Enter the spot rate until a further future date and until a closer future date, and the number of years until further date and number of years until a closer future date to determine the forward rate.

## Forward Rate Formula

The following formula is used to calculate a forward rate.

FR = [(1+S1)^n1/(1+S2)^n2]^(1/(n1-n2)) – 1

- Where FR is the forward rate
- S1 is the spot rate until a further future date
- S2 is the spot rate until a closer future date
- N1 is the number of years until the further future date
- N2 is the number of years until the closing date

## Forward Rate Definition

A forward rate is defined as the relationship of the yield curve between two different bonds.

## Forward Rate Example

How to calculate a forward rate?

**First, determine the spot rates at the two different time periods.**For this example, we will say the spot rates are .10 for the shorter time and .15 for the longer time.

**Next, determine the two time periods.**We will say the time periods are 10 and 15 years respectively.
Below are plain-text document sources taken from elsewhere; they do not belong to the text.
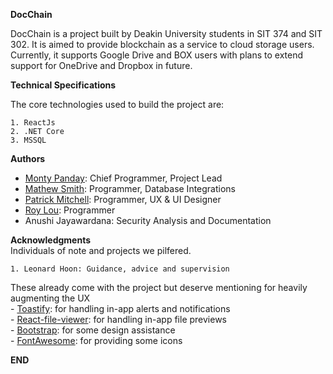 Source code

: __DocChain__

DocChain is a project built by Deakin University students in SIT 374 and SIT 302. It is aimed to provide blockchain as a service to cloud storage users. Currently, it supports Google Drive and BOX users with plans to extend support for OneDrive and Dropbox in future.

__Technical Specifications__

The core technologies used to build the project are:

	1. ReactJs
	2. .NET Core
	3. MSSQL

__Authors__

- [Monty Panday](https://github.com/montypanday): Chief Programmer, Project Lead 			
- [Mathew Smith](https://github.com/smmath): Programmer, Database Integrations		
- [Patrick Mitchell](https://github.com/pgmitche): Programmer, UX & UI Designer		
- [Roy Lou](https://github.com/LGNRoy): Programmer									
- Anushi Jayawardana: Security Analysis and Documentation
	
__Acknowledgments__  
Individuals of note and projects we pilfered.

	1. Leonard Hoon: Guidance, advice and supervision

These already come with the project but deserve mentioning for heavily augmenting the UX  
	- [Toastify](https://www.npmjs.com/package/react-toastify): for handling in-app alerts and notifications  
	- [React-file-viewer](https://www.npmjs.com/package/react-file-viewer): for handling in-app file previews  
	- [Bootstrap](https://www.npmjs.com/package/react-bootstrap): for some design assistance  
	- [FontAwesome](https://www.npmjs.com/package/font-awesome): for providing some icons  

__END__ 
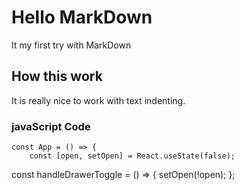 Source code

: # Hello MarkDown

It my first try with MarkDown

## How this work

It is really nice to work with text indenting. 

### javaScript Code 

    const App = () => {
        const [open, setOpen] = React.useState(false);

  const handleDrawerToggle = () => {
    setOpen(!open);
  };



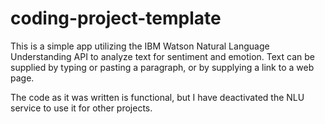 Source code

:# coding-project-template

This is a simple app utilizing the IBM Watson Natural Language Understanding API to analyze text for sentiment and emotion.
Text can be supplied by typing or pasting a paragraph, or by supplying a link to a web page.

The code as it was written is functional, but I have deactivated the NLU service to use it for other projects.
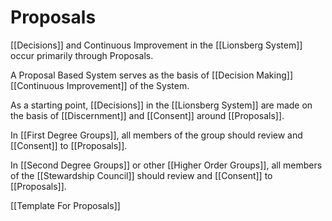 # Proposals

[[Decisions]] and Continuous Improvement in the [[Lionsberg System]] occur primarily through Proposals. 

A Proposal Based System serves as the basis of [[Decision Making]]  [[Continuous Improvement]] of the System. 

As a starting point, [[Decisions]] in the [[Lionsberg System]] are made on the basis of [[Discernment]] and [[Consent]] around [[Proposals]]. 

In [[First Degree Groups]], all members of the group should review and [[Consent]] to [[Proposals]]. 

In [[Second Degree Groups]] or other [[Higher Order Groups]], all members of the [[Stewardship Council]] should review and [[Consent]] to [[Proposals]].  

[[Template For Proposals]]   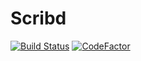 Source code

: # Scribd

[![Build Status](https://travis-ci.org/UB-ES-2020/Scribd.svg?branch=main)](https://travis-ci.org/UB-ES-2020/Scribd)
[![CodeFactor](https://www.codefactor.io/repository/github/ub-es-2020/scribd/badge)](https://www.codefactor.io/repository/github/ub-es-2020/scribd)

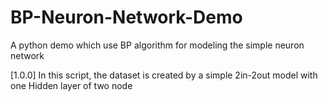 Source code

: # BP-Neuron-Network-Demo
A python demo which use BP algorithm for modeling the simple neuron network

[1.0.0]
In this script, the dataset is created by a simple 2in-2out model with one Hidden layer of two node
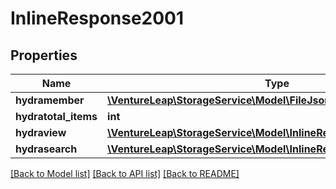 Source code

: # InlineResponse2001

## Properties
Name | Type | Description | Notes
------------ | ------------- | ------------- | -------------
**hydramember** | [**\VentureLeap\StorageService\Model\FileJsonldRead[]**](FileJsonldRead.md) |  | 
**hydratotal_items** | **int** |  | [optional] 
**hydraview** | [**\VentureLeap\StorageService\Model\InlineResponse200Hydraview**](InlineResponse200Hydraview.md) |  | [optional] 
**hydrasearch** | [**\VentureLeap\StorageService\Model\InlineResponse200Hydrasearch**](InlineResponse200Hydrasearch.md) |  | [optional] 

[[Back to Model list]](../../README.md#documentation-for-models) [[Back to API list]](../../README.md#documentation-for-api-endpoints) [[Back to README]](../../README.md)

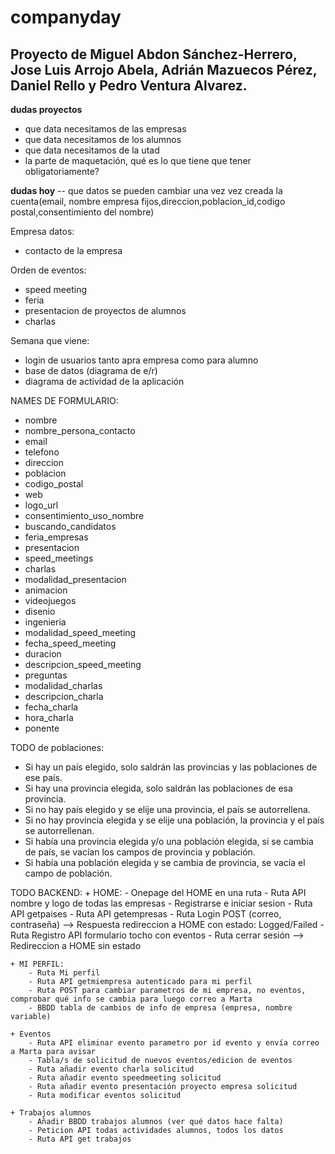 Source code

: # companyday
## Proyecto de Miguel Abdon Sánchez-Herrero, Jose Luis Arrojo Abela, Adrián Mazuecos Pérez, Daniel Rello y Pedro Ventura Alvarez.




**dudas proyectos**

- que data necesitamos de las empresas
- que data necesitamos de los alumnos
- que data necesitamos de la utad
- la parte de maquetación, qué es lo que tiene que tener obligatoriamente?

**dudas hoy**
-- que datos se pueden cambiar una vez vez creada la cuenta(email, nombre empresa fijos,direccion,poblacion_id,codigo postal,consentimiento del nombre)

Empresa datos:

- contacto de la empresa

Orden de eventos:

- speed meeting
- feria
- presentacion de proyectos de alumnos
- charlas

Semana que viene:

- login de usuarios tanto apra empresa como para alumno
- base de datos (diagrama de e/r)
- diagrama de actividad de la aplicación

NAMES DE FORMULARIO:

- nombre
- nombre_persona_contacto
- email
- telefono
- direccion
- poblacion
- codigo_postal
- web
- logo_url
- consentimiento_uso_nombre
- buscando_candidatos
- feria_empresas
- presentacion
- speed_meetings
- charlas
- modalidad_presentacion
- animacion
- videojuegos
- disenio
- ingenieria
- modalidad_speed_meeting
- fecha_speed_meeting
- duracion
- descripcion_speed_meeting
- preguntas
- modalidad_charlas
- descripcion_charla
- fecha_charla
- hora_charla
- ponente

TODO de poblaciones:

- Si hay un país elegido, solo saldrán las provincias y las poblaciones de ese país.
- Si hay una provincia elegida, solo saldrán las poblaciones de esa provincia.
- Si no hay país elegido y se elije una provincia, el país se autorrellena.
- Si no hay provincia elegida y se elije una población, la provincia y el país se autorrellenan.
- Si había una provincia elegida y/o una población elegida, si se cambia de país, se vacían los campos de provincia y población.
- Si había una población elegida y se cambia de provincia, se vacía el campo de población.



TODO BACKEND:
    + HOME:
        - Onepage del HOME en una ruta
        - Ruta API nombre y logo de todas las empresas
        - Registrarse e iniciar sesion
        - Ruta API getpaises
        - Ruta API getempresas
        - Ruta Login POST (correo, contraseña) --> Respuesta redireccion a HOME con estado: Logged/Failed
        - Ruta Registro API formulario tocho con eventos
        - Ruta cerrar sesión --> Redireccion a HOME sin estado

    + MI PERFIL:
        - Ruta Mi perfil
        - Ruta API getmiempresa autenticado para mi perfil
        - Ruta POST para cambiar parametros de mi empresa, no eventos, comprobar qué info se cambia para luego correo a Marta
        - BBDD tabla de cambios de info de empresa (empresa, nombre variable)

    + Eventos
        - Ruta API eliminar evento parametro por id evento y envía correo a Marta para avisar
        - Tabla/s de solicitud de nuevos eventos/edicion de eventos
        - Ruta añadir evento charla solicitud
        - Ruta añadir evento speedmeeting solicitud
        - Ruta añadir evento presentación proyecto empresa solicitud
        - Ruta modificar eventos solicitud

    + Trabajos alumnos
        - Añadir BBDD trabajos alumnos (ver qué datos hace falta)
        - Peticion API todas actividades alumnos, todos los datos
        - Ruta API get trabajos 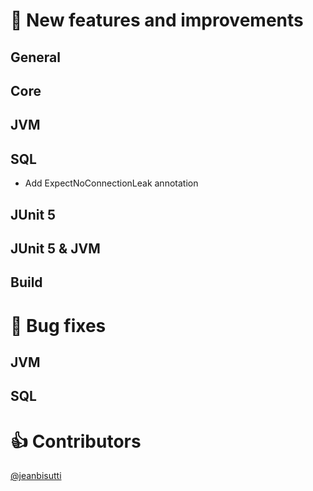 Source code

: 
# 🚀 New features and improvements

## General


## Core

## JVM

## SQL
* Add ExpectNoConnectionLeak annotation

## JUnit 5


## JUnit 5 & JVM


## Build


# 🐛 Bug fixes

## JVM


## SQL



# 👍 Contributors
[@jeanbisutti](https://github.com/jeanbisutti) <br>
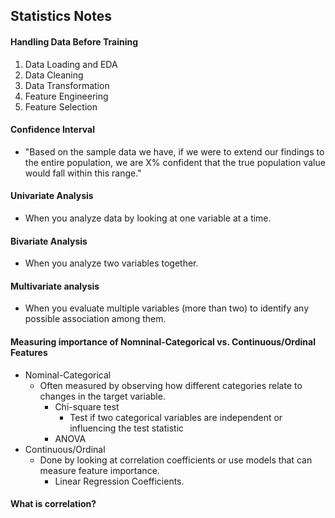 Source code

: ## Statistics Notes


#### Handling Data Before Training
1. Data Loading and EDA
2. Data Cleaning
3. Data Transformation
4. Feature Engineering
5. Feature Selection

#### Confidence Interval
- "Based on the sample data we have, if we were to extend our findings to the entire population, we are X% confident that the true population value would fall within this range."

#### Univariate Analysis
- When you analyze data by looking at one variable at a time.

#### Bivariate Analysis
- When you analyze two variables together.

#### Multivariate analysis
- When you evaluate multiple variables (more than two) to identify any possible association among them.

#### Measuring importance of Nomninal-Categorical vs. Continuous/Ordinal Features
  - Nominal-Categorical
    - Often measured by observing how different categories relate to changes in the target variable.
      - Chi-square test
        - Test if two categorical variables are independent or influencing the test statistic
      - ANOVA
  - Continuous/Ordinal
    - Done by looking at correlation coefficients or use models that can measure feature importance.
      - Linear Regression Coefficients.

#### What is correlation?

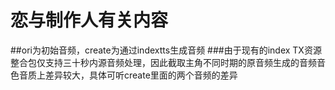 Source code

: # 恋与制作人有关内容
##ori为初始音频，create为通过indextts生成音频
###由于现有的index TX资源整合包仅支持三十秒内源音频处理，因此截取主角不同时期的原音频生成的音频音色音质上差异较大，具体可听create里面的两个音频的差异
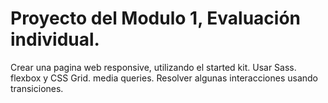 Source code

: # Proyecto del Modulo 1, Evaluación individual.

Crear una pagina web responsive, utilizando el started kit.
Usar Sass.
flexbox y CSS Grid.
media queries.
Resolver algunas interacciones usando transiciones.
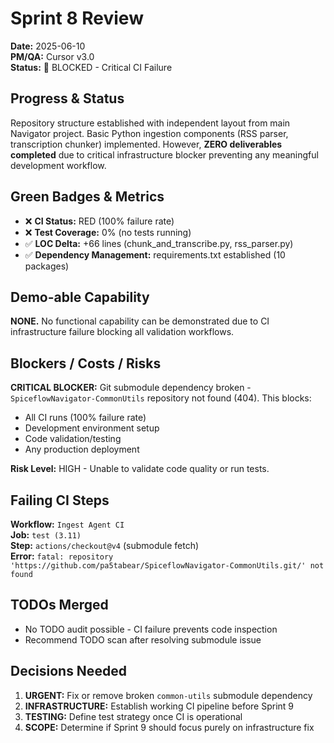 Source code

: # Sprint 8 Review
**Date:** 2025-06-10  
**PM/QA:** Cursor v3.0  
**Status:** 🔴 BLOCKED - Critical CI Failure

## Progress & Status
Repository structure established with independent layout from main Navigator project. Basic Python ingestion components (RSS parser, transcription chunker) implemented. However, **ZERO deliverables completed** due to critical infrastructure blocker preventing any meaningful development workflow.

## Green Badges & Metrics
- ❌ **CI Status:** RED (100% failure rate)
- ❌ **Test Coverage:** 0% (no tests running)
- ✅ **LOC Delta:** +66 lines (chunk_and_transcribe.py, rss_parser.py)
- ✅ **Dependency Management:** requirements.txt established (10 packages)

## Demo-able Capability
**NONE.** No functional capability can be demonstrated due to CI infrastructure failure blocking all validation workflows.

## Blockers / Costs / Risks
**CRITICAL BLOCKER:** Git submodule dependency broken - `SpiceflowNavigator-CommonUtils` repository not found (404). This blocks:
- All CI runs (100% failure rate)
- Development environment setup
- Code validation/testing
- Any production deployment

**Risk Level:** HIGH - Unable to validate code quality or run tests.

## Failing CI Steps
**Workflow:** `Ingest Agent CI`  
**Job:** `test (3.11)`  
**Step:** `actions/checkout@v4` (submodule fetch)  
**Error:** `fatal: repository 'https://github.com/pa5tabear/SpiceflowNavigator-CommonUtils.git/' not found`

## TODOs Merged
- No TODO audit possible - CI failure prevents code inspection
- Recommend TODO scan after resolving submodule issue

## Decisions Needed
1. **URGENT:** Fix or remove broken `common-utils` submodule dependency
2. **INFRASTRUCTURE:** Establish working CI pipeline before Sprint 9
3. **TESTING:** Define test strategy once CI is operational
4. **SCOPE:** Determine if Sprint 9 should focus purely on infrastructure fix  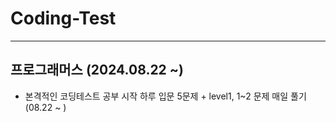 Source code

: # Coding-Test

---

## 프로그래머스 (2024.08.22 ~)

- 본격적인 코딩테스트 공부 시작
  하루 입문 5문제 + level1, 1~2 문제 매일 풀기 (08.22 ~ )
**Finally, calculate the forward rate.**Using the formula we find the forward rate to be .257.

## FAQ

**What is a forward rate?**

A forward rate describes the yield curve of different bonds with different maturity periods. Forward rates are interest rates that are applicable to a transaction that will occur in the future and measure the adjusted cost to carry an investment when compared between two different time periods in the future.